Enhancing voltage regulation in medium voltage distribution grids in Ghana using photovoltaic generation

Abstract

It is estimated that the photovoltaic (PV) generation capacity in distribution grids in Ghana will increase to 200 MW by the year 2030. According to the number of licenses issued by the Energy Commission of Ghana, 80% of this capacity will be located in the northern part of the country. This will have a significant impact on voltage regulation as two main issues arise. First, the distribution grid in the northern and middle parts of the country experiences low voltages especially during the peak demand period as a result of the transmission of power over long distances from the southern part of the country, where about 90% of the total generation capacity is located. The expected integrations of PVs mostly in the northern part of the country will therefore improve the voltage profiles but only during the solar generation period as it reduces the power transfer from the south to the north. The second issue is that the northern parts of the country account for about 10% of the national load demand. Thus, the expected high increase in PV units will potentially lead to a voltage rise on the grid especially as the peak solar hours coincide with the low demand period on a typical day in Ghana. Mitigating these issues requires the active participation of PV units in voltage regulation, which the national grid code allows in the form of local reactive power control methods.
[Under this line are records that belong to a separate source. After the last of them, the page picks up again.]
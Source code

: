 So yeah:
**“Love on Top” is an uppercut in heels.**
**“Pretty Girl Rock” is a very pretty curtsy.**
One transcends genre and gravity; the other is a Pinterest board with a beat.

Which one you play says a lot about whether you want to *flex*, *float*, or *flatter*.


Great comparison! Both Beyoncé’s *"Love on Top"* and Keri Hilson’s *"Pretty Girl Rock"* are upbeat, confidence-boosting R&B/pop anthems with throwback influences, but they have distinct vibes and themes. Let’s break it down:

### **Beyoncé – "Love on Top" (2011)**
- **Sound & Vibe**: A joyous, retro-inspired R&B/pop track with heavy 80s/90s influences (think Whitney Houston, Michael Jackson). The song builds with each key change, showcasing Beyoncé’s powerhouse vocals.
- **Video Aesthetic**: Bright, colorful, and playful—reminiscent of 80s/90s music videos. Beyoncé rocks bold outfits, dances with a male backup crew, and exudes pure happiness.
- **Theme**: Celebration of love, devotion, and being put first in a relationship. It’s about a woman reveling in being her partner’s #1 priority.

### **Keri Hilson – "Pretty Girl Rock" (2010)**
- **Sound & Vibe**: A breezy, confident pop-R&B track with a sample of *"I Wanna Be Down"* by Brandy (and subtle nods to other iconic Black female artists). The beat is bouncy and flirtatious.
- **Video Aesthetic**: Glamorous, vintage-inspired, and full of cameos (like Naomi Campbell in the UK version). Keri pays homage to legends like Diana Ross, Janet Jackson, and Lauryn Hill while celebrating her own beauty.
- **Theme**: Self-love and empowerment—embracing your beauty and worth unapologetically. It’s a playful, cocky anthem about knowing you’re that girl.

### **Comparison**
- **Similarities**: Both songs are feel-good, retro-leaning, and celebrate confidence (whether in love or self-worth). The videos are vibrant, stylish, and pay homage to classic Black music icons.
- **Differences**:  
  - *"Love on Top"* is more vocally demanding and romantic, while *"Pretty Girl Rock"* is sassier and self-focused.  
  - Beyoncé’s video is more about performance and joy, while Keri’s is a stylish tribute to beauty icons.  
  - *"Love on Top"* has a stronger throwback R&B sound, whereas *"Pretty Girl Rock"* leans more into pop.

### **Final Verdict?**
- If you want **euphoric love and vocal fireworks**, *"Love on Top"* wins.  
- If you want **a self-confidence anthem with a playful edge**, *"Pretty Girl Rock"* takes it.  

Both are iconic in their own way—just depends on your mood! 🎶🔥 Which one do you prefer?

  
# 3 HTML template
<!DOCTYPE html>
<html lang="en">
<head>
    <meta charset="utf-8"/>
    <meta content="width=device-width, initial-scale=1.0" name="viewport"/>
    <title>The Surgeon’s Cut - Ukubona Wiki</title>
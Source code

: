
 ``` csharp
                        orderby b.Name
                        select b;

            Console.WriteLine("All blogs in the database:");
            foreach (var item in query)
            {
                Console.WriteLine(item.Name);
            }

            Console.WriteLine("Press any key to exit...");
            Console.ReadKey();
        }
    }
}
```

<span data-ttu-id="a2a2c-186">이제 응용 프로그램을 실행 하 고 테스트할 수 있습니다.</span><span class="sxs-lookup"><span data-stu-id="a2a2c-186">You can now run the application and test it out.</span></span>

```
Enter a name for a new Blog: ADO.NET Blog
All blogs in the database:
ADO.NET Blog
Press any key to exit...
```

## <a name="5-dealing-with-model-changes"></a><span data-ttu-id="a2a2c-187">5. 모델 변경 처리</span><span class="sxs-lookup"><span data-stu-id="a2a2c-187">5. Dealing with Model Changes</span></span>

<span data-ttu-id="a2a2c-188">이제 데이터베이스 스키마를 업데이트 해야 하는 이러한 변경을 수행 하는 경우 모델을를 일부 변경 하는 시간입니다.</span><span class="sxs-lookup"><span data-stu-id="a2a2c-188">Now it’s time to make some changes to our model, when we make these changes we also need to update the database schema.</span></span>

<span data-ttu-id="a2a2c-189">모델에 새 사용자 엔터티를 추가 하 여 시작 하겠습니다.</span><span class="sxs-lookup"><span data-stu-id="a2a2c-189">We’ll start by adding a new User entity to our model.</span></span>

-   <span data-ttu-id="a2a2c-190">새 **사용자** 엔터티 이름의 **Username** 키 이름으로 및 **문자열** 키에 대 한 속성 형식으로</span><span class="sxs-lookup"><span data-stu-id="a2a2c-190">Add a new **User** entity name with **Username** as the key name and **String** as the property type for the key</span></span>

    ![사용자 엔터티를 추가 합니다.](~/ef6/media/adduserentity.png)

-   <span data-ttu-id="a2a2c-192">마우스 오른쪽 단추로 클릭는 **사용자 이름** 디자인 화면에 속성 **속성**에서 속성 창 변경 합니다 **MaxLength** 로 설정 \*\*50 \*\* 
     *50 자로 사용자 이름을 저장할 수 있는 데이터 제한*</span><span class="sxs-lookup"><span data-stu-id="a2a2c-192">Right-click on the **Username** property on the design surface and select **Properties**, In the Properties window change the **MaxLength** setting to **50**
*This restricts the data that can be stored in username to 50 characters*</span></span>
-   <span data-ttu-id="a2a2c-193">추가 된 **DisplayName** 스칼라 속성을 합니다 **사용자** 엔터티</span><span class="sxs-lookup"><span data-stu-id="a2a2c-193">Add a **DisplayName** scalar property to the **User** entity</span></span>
Each reactive power control method has a varied impact on the network performance. A comparative assessment of the Q(U) and cosφ(P) local voltage control methods based on genetic algorithm (GA) optimal power flow is therefore carried out using probabilistic models for both load (demand) and generation to account for their stochastic nature. Simulation results reveal the effectiveness of the Q(U) control in reducing power loss on the grid, improving voltage profile, and minimizing the tap movements of the on-load tap changer and voltage regulator as compared to the cosφ(P) voltage control method when implemented on a medium voltage distribution network. Notwithstanding, its performance depends on its control parameters and how it can change its reactive power compensation with the changing load and generation conditions.

Therefore, this research proposes an innovative concept to change the reactive power compensation to the changing grid conditions by incorporating an adaptive functionality made up of voltage stability and sensitivity blocks into the Q(U) control method. Different load and generation scenarios are used to demonstrate the effectiveness and robustness of this proposed concept to improve the voltage profiles, especially during both peak demand and solar hour periods by keeping the voltages within the regulatory grid code range using only locally measured variables (voltage and DG active and reactive power) at the PCC. This scheme was furthermore compared with Q(U) control operating with fixed control parameters and fully centralised voltage control. In all the comparisons, the proposed concept performed better than the Q(U) control with fixed control parameters and achieved comparable performance with the fully centralised scheme which uses communication facilities.